> [Problem statement]:
Only those lines in the data below from the line containing "number of new" through the line containing "number of updated", both included, should be restated word for word.

Dataset entries
-- -- --
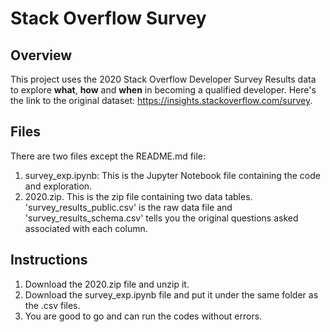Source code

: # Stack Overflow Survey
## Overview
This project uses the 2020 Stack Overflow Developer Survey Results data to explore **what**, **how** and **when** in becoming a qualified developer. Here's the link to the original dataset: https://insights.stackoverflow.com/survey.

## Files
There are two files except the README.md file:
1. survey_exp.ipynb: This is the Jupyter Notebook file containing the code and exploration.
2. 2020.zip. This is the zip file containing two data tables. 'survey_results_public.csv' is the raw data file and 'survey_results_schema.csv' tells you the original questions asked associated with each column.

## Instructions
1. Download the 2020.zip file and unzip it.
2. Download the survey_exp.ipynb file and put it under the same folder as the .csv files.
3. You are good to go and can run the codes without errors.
-- -- --
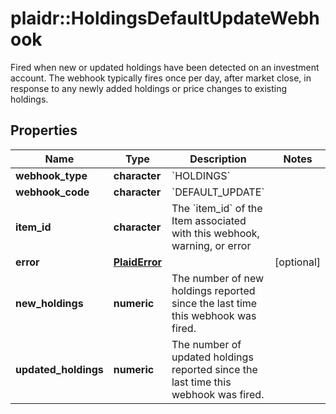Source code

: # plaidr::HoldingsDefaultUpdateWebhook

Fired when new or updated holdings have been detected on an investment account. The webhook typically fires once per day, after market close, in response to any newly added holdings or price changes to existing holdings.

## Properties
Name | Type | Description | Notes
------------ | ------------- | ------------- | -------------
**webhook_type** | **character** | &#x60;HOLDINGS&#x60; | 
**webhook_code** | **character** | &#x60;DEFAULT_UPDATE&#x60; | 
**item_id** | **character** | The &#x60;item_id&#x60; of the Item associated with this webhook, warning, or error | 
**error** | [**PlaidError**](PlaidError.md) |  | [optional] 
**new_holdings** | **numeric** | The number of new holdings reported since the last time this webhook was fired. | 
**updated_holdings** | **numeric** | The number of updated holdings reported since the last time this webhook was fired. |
-- -- --
> [Result]:
**new_holdings** | **numeric** | The number of new holdings reported since the last time this webhook was fired. | 
**updated_holdings** | **numeric** | The number of updated holdings reported since the last time this webhook was fired. |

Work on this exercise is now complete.